I thought of two things that teachers — one high school, one college — said to me years ago while I was taking pictures.
1). High School Art Class. We were making (egads! how 70’s; how embarrassing) yarn wall hangings. I designed something that would compliment my mother’s newly decorated powder room, which was wallpapered in a pink and apple green plain. (As I said: it was the 70’s.) He said that he understood my desired to make something that matched, but that I would never understand color if I thought those two ugly colors ever co-existing naturally.
2). College photo-journalism class. Instructor insisted that if anything was worth one shot, it was worth an entire roll of film. He didn’t have an answer when questioned if that meant 12, 24, or 36 frames. If you had a roll of 36, and you only shot 12, your grade would still be reduced. As a poor student who could barely afford film, much less photographic paper, I had a difficult time following this rule.

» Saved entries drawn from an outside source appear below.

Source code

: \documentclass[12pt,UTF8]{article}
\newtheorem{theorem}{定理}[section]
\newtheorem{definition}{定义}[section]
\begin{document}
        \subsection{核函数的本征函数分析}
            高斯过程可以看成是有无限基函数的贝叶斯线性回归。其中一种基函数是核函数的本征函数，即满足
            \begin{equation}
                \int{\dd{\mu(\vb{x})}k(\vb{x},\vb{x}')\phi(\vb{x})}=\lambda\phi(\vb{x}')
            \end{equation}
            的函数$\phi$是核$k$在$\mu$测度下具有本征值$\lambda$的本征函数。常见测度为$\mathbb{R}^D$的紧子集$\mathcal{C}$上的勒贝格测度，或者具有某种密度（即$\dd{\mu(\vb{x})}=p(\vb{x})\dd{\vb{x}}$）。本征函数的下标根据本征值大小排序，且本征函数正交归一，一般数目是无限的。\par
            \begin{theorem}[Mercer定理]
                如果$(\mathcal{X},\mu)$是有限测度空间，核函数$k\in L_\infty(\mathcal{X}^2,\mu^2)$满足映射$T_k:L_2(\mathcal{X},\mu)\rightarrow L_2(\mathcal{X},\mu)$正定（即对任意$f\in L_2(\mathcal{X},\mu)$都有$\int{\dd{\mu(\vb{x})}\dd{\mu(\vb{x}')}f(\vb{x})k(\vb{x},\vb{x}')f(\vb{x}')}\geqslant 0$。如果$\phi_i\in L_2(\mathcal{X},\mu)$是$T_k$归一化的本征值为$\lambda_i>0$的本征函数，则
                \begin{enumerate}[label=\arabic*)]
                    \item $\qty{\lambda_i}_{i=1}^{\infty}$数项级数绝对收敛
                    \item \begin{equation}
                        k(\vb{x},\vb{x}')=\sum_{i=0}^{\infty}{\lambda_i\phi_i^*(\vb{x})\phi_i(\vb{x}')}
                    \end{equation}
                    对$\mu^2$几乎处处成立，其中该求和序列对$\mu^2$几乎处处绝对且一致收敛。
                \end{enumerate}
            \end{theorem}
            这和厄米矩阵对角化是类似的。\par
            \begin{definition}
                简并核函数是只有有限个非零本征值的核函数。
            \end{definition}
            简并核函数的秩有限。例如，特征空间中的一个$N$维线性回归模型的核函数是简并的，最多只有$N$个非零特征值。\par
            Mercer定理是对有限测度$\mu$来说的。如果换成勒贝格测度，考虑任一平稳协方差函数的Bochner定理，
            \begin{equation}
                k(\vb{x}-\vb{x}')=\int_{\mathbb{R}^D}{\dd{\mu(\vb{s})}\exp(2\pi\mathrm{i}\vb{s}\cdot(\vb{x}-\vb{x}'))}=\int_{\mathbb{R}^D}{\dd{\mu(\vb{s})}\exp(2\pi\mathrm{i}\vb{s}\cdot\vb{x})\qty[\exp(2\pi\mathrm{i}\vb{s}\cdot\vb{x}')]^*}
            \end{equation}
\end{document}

I never disagreed with my art teacher about the aesthetic value of pink and bright green. In fact, I don’t really like either color that much and together I think it is a rather putrid combination. Yet, I thought that if what he had expounded ad nauseum about the color wheel was right, if I had understood anything that he had lectured about, those two colors did sort of “go together”.
As for the “shoot an entire role” theory, I think that is what kept me from experimenting much with my 35mm SLR film camera. For years I thought that I couldn’t afford photography because I could never “waste” an entire role on one subject. While film was expensive, and Henri Cartier-Bresson famously stated that “Your first 10,000 photographs are your worst.” and that We seldom take great pictures. You have to milk the cow a lot and get lots of milk to make a little piece of cheese, I could have benefited from multiple chances to explore photographing one object in several ways. Now, with a digital camera, I’ve been able to shoot multiple shots — in differing angles, in different light, at different distances, with different camera settings — badly photographed photos are only a second away from the delete key.
As for the pink and green: see for yourself. They do co-exist. How about that!